Berwick Fields Primary School: Morning tea transition
Students of refugee backgrounds can enrol at any time in the school year, and this can present challenges for schools regarding how to meet students’ needs. Berwick Fields Primary School, a large school in Melbourne’s south east, developed a ‘New Student Morning Tea’ as a way of supporting and welcoming newly enrolled students.
Though at the time it had only three families of refugee backgrounds, the school joined the 2017 Refugee Education Support Program (RESP) because it knew its enrolment numbers would increase in future. Its New Student Morning Tea initiative is now held in Week 7 of each term, which allows for students’ transient enrolment patterns.

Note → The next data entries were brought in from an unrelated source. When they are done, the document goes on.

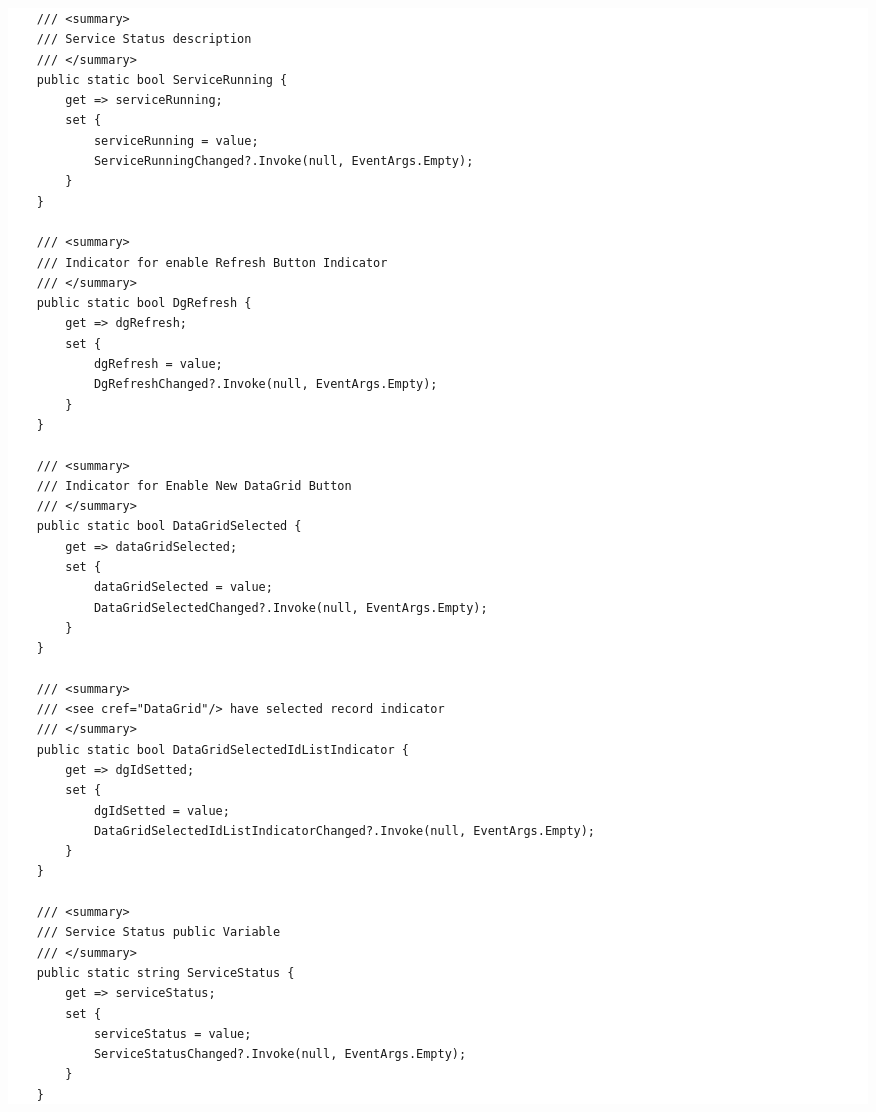         /// <summary>
        /// Service Status description
        /// </summary>
        public static bool ServiceRunning {
            get => serviceRunning;
            set {
                serviceRunning = value;
                ServiceRunningChanged?.Invoke(null, EventArgs.Empty);
            }
        }

        /// <summary>
        /// Indicator for enable Refresh Button Indicator
        /// </summary>
        public static bool DgRefresh {
            get => dgRefresh;
            set {
                dgRefresh = value;
                DgRefreshChanged?.Invoke(null, EventArgs.Empty);
            }
        }

        /// <summary>
        /// Indicator for Enable New DataGrid Button
        /// </summary>
        public static bool DataGridSelected {
            get => dataGridSelected;
            set {
                dataGridSelected = value;
                DataGridSelectedChanged?.Invoke(null, EventArgs.Empty);
            }
        }

        /// <summary>
        /// <see cref="DataGrid"/> have selected record indicator
        /// </summary>
        public static bool DataGridSelectedIdListIndicator {
            get => dgIdSetted;
            set {
                dgIdSetted = value;
                DataGridSelectedIdListIndicatorChanged?.Invoke(null, EventArgs.Empty);
            }
        }

        /// <summary>
        /// Service Status public Variable
        /// </summary>
        public static string ServiceStatus {
            get => serviceStatus;
            set {
                serviceStatus = value;
                ServiceStatusChanged?.Invoke(null, EventArgs.Empty);
            }
        }
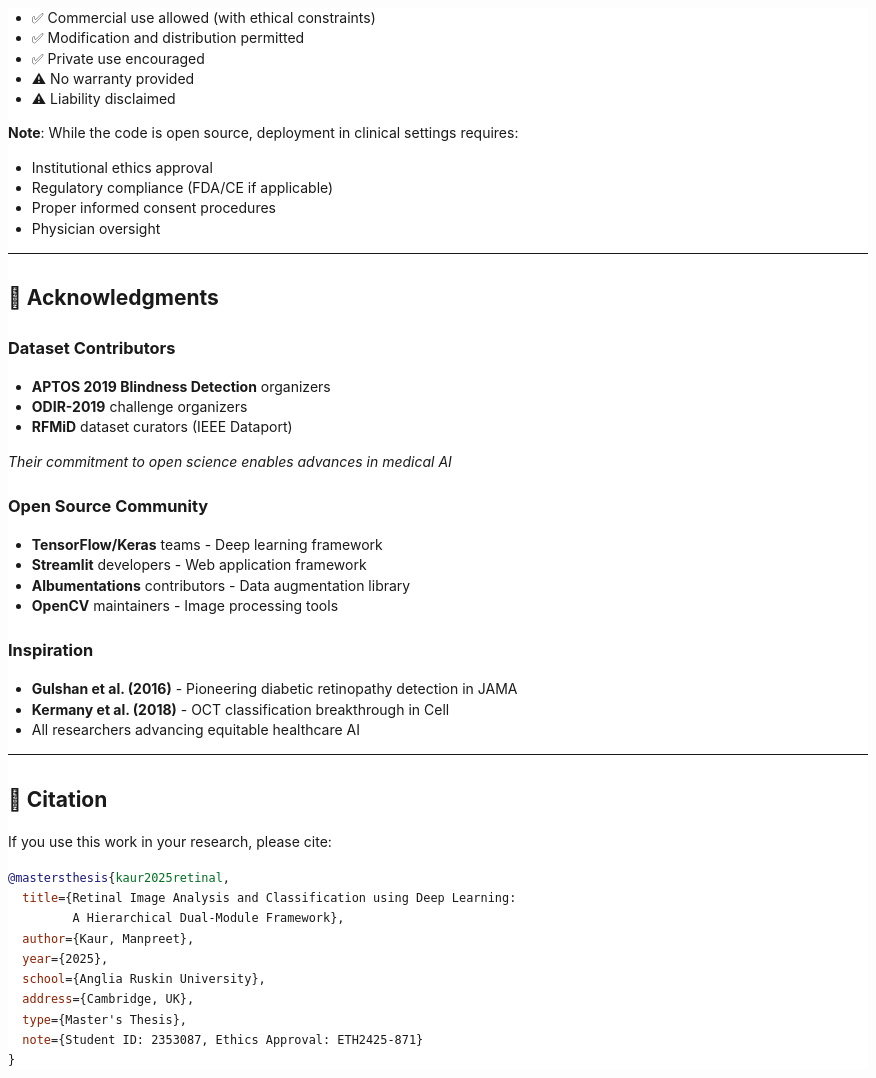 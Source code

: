 - ✅ Commercial use allowed (with ethical constraints)
- ✅ Modification and distribution permitted
- ✅ Private use encouraged
- ⚠️ No warranty provided
- ⚠️ Liability disclaimed

**Note**: While the code is open source, deployment in clinical settings requires:
- Institutional ethics approval
- Regulatory compliance (FDA/CE if applicable)
- Proper informed consent procedures
- Physician oversight

---

## 🙏 Acknowledgments

### Dataset Contributors
- **APTOS 2019 Blindness Detection** organizers
- **ODIR-2019** challenge organizers
- **RFMiD** dataset curators (IEEE Dataport)

*Their commitment to open science enables advances in medical AI*

### Open Source Community
- **TensorFlow/Keras** teams - Deep learning framework
- **Streamlit** developers - Web application framework
- **Albumentations** contributors - Data augmentation library
- **OpenCV** maintainers - Image processing tools

### Inspiration
- **Gulshan et al. (2016)** - Pioneering diabetic retinopathy detection in JAMA
- **Kermany et al. (2018)** - OCT classification breakthrough in Cell
- All researchers advancing equitable healthcare AI

---

## 📖 Citation

If you use this work in your research, please cite:

```bibtex
@mastersthesis{kaur2025retinal,
  title={Retinal Image Analysis and Classification using Deep Learning: 
         A Hierarchical Dual-Module Framework},
  author={Kaur, Manpreet},
  year={2025},
  school={Anglia Ruskin University},
  address={Cambridge, UK},
  type={Master's Thesis},
  note={Student ID: 2353087, Ethics Approval: ETH2425-871}
}
```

The first morning tea saw 24 students from Years 1 to 6 in attendance, six of whom were from EAL backgrounds. The event is now an important part of the school’s calendar, a time in which students can ask for any extra support required, while offering feedback on how their transitions have been managed.

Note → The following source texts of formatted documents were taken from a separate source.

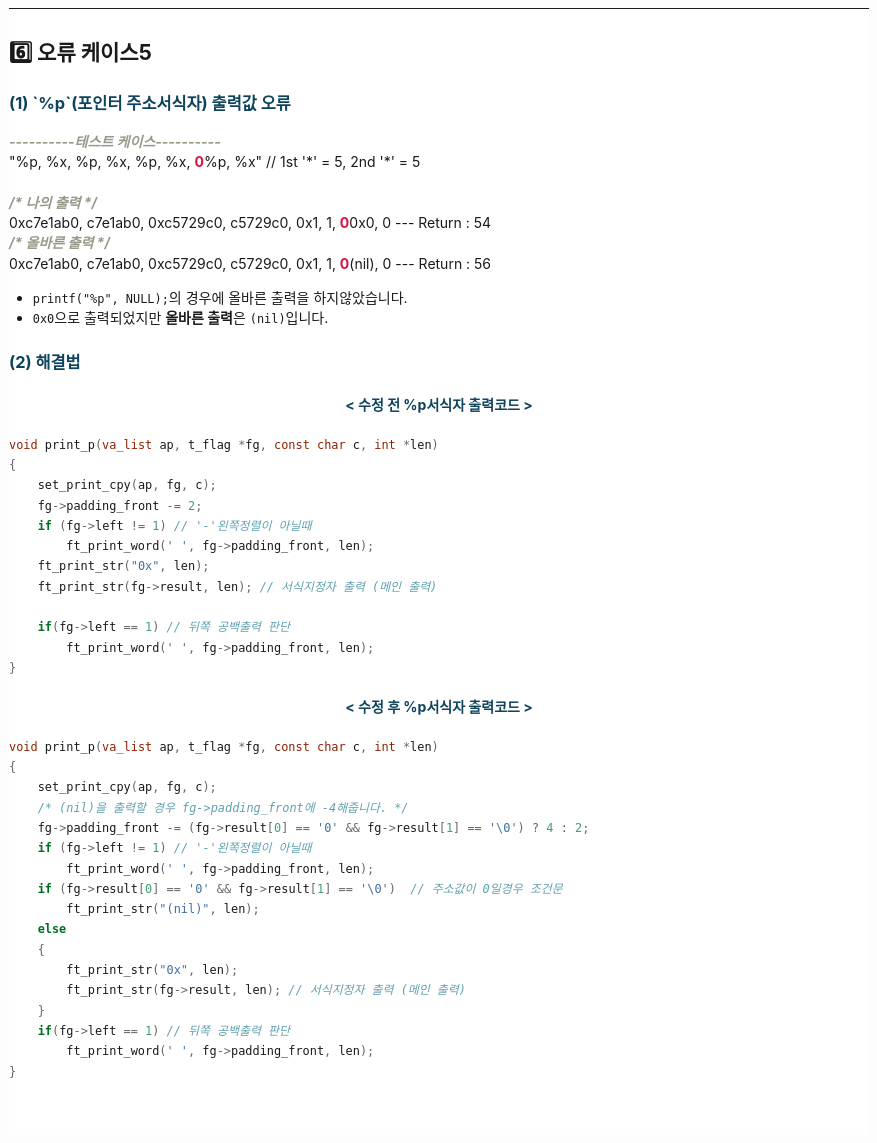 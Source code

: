 * * *
<h2>6️⃣ 오류 케이스5</h2>
<h3 style="color:#0e435c;">(1) `%p`(포인터 주소서식자) 출력값 오류</h3>
<kkr>
<b style="color:#999988; font-style: italic;">----------테스트 케이스----------</b><br />
"%p, %x, %p, %x, %p, %x, <b style="color:#dd1144;">0</b>%p</b>, %x" // 1st '*' = 5, 2nd '*' = 5<br />
<br />
<b style="color:#999988; font-style: italic;">/* 나의 출력 */</b><br />
0xc7e1ab0, c7e1ab0, 0xc5729c0, c5729c0, 0x1, 1, <b style="color:#dd1144;">0</b>0x0</b>, 0 --- Return : 54<br />
<b style="color:#999988; font-style: italic;">/* 올바른 출력 */</b><br />
0xc7e1ab0, c7e1ab0, 0xc5729c0, c5729c0, 0x1, 1, <b style="color:#dd1144;">0</b>(nil)</b>, 0 --- Return : 56<br />
</kkr>

* `printf("%p", NULL);`의 경우에 올바른 출력을 하지않았습니다.
* `0x0`으로 출력되었지만 **올바른 출력**은 `(nil)`입니다.
<h3 style="color:#0e435c;">(2) 해결법</h3>
<h4 align="middle" style="color:#0e435c;">&lt; 수정 전 %p서식자 출력코드 &gt;</h4>

```c
void print_p(va_list ap, t_flag *fg, const char c, int *len)
{
    set_print_cpy(ap, fg, c);
    fg->padding_front -= 2;
    if (fg->left != 1) // '-'왼쪽정렬이 아닐때
        ft_print_word(' ', fg->padding_front, len);
    ft_print_str("0x", len);
    ft_print_str(fg->result, len); // 서식지정자 출력 (메인 출력)

    if(fg->left == 1) // 뒤쪽 공백출력 판단
        ft_print_word(' ', fg->padding_front, len);
}
```
<h4 align="middle" style="color:#0e435c;">&lt; 수정 후 %p서식자 출력코드 &gt;</h4>

```c
void print_p(va_list ap, t_flag *fg, const char c, int *len)
{
    set_print_cpy(ap, fg, c);
	/* (nil)을 출력할 경우 fg->padding_front에 -4해줍니다. */
    fg->padding_front -= (fg->result[0] == '0' && fg->result[1] == '\0') ? 4 : 2;
    if (fg->left != 1) // '-'왼쪽정렬이 아닐때
        ft_print_word(' ', fg->padding_front, len);
    if (fg->result[0] == '0' && fg->result[1] == '\0')  // 주소값이 0일경우 조건문
        ft_print_str("(nil)", len);
    else
    {
        ft_print_str("0x", len);
        ft_print_str(fg->result, len); // 서식지정자 출력 (메인 출력)
    }
    if(fg->left == 1) // 뒤쪽 공백출력 판단
        ft_print_word(' ', fg->padding_front, len);
}
```
<br /><br />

The morning tea initiative was part of the school’s renewed focus on its enrolment processes, which included ensuring all enrolling families had a meeting with leadership. Interpreters were used at enrolment for the first time, and the principal met with every newly enrolled prep family to welcome them to the school. The school also now offers assistance at enrolment to students with EAL needs, and families are encouraged to enrol children at the local English language school (ELS) if appropriate.
Berwick Fields Primary School was also aware that to assist students of refugee backgrounds it needed to improve processes around school uniform information and requirements. As part of an ongoing commitment to developing a family inclusion policy, the school created an illustrated uniform information sheet and is now considering how it might in future adapt requirements to include all students.